Relatively accurate calculation of 3-D control surface buzz in transonic flow

We were the first to apply unstructured dynamic mesh to relatively accurately calculating the effect of gap on 2-D control surface^[5]. Now, we apply such technique to relatively accurately calculating the effect of gap on 3-D control surface. Control surface buzz can only be roughly determined without considering the effect of gap. We explain in detail how to apply unstructured dynamic mesh to calculating 3-D control surface buzz.
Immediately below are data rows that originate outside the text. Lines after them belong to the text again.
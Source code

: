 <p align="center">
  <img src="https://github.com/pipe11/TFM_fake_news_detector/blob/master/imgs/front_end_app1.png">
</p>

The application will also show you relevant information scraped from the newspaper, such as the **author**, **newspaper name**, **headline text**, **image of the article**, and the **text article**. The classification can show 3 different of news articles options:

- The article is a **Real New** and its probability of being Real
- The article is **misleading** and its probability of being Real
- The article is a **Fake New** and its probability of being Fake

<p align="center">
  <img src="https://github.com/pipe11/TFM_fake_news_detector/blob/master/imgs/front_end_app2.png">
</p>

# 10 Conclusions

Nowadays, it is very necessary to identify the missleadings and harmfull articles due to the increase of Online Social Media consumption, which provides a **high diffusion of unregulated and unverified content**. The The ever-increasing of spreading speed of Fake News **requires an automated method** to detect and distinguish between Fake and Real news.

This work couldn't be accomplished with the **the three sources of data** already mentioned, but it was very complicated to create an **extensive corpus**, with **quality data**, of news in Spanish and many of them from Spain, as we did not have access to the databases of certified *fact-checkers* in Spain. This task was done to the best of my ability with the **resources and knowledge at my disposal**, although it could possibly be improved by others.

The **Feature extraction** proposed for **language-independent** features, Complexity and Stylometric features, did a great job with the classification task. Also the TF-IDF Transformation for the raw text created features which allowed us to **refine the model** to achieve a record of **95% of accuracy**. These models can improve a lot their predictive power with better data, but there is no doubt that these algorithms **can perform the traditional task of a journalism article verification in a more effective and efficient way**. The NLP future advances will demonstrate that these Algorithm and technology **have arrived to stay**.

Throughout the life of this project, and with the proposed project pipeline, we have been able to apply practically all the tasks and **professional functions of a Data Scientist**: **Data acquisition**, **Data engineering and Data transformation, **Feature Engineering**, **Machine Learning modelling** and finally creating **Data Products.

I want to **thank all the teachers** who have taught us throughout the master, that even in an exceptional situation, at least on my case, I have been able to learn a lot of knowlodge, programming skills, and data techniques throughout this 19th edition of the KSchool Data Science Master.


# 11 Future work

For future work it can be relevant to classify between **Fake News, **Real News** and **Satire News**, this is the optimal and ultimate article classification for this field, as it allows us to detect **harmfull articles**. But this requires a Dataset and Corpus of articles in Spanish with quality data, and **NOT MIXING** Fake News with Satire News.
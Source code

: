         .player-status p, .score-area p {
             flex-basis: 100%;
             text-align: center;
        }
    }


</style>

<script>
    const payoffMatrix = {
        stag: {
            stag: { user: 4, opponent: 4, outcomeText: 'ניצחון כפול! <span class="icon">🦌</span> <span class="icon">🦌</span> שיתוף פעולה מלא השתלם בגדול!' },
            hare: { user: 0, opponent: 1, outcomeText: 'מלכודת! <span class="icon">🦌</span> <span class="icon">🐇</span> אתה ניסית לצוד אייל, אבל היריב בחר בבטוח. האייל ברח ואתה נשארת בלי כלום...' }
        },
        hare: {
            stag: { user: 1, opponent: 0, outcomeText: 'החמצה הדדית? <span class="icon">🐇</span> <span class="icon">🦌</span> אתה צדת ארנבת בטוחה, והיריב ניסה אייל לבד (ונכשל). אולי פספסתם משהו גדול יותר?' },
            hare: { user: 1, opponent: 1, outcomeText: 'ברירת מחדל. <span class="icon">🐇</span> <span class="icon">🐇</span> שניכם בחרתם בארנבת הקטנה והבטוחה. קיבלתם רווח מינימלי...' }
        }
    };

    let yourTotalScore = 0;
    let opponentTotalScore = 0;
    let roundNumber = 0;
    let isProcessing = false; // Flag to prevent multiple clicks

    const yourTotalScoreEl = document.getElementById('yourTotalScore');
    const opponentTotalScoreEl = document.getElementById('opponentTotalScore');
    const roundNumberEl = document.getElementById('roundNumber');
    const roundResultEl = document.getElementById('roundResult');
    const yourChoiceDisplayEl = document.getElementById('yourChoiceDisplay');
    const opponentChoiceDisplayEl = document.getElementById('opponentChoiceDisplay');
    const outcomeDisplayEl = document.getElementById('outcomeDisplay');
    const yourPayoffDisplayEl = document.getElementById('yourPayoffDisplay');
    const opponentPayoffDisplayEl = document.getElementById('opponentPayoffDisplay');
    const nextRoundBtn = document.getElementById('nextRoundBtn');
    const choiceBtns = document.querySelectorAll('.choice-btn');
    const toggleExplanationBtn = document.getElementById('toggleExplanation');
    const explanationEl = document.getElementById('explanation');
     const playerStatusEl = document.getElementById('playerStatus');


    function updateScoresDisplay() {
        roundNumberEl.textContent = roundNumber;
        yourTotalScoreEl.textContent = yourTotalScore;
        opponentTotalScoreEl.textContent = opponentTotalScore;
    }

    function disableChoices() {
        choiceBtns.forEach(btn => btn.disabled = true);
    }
We add some pertinent remarks to listing the two topics of explanation: (1) method of calculation of unsteady aerodynamics; a finite volume algorithm based on center difference is used to solve the Euler equations; the full implicit dual-time scheme is adopted to treat the unsteady aerodynamic problem; (2) equation of motion of control surface and unstructured dynamic mesh technique; the subtopics are equation of motion of control surface and unstructured dynamic mesh technique; the control surface motion equation is marched by Runge-Kutta method in time domain; in order to take into account the effect of gap, the unstructured dynamic mesh technique is introduced to simulate the movement of the control surface; furthermore, we also propose some improvements to raise the capability of well-known unstructured dynamic mesh technique^[8]. Finally we took NASP (National AeroSpace Plane) wing with 3-D full-span control surface as numerical example. The results of calculation with our method show preliminarily fairly good agreement with test data.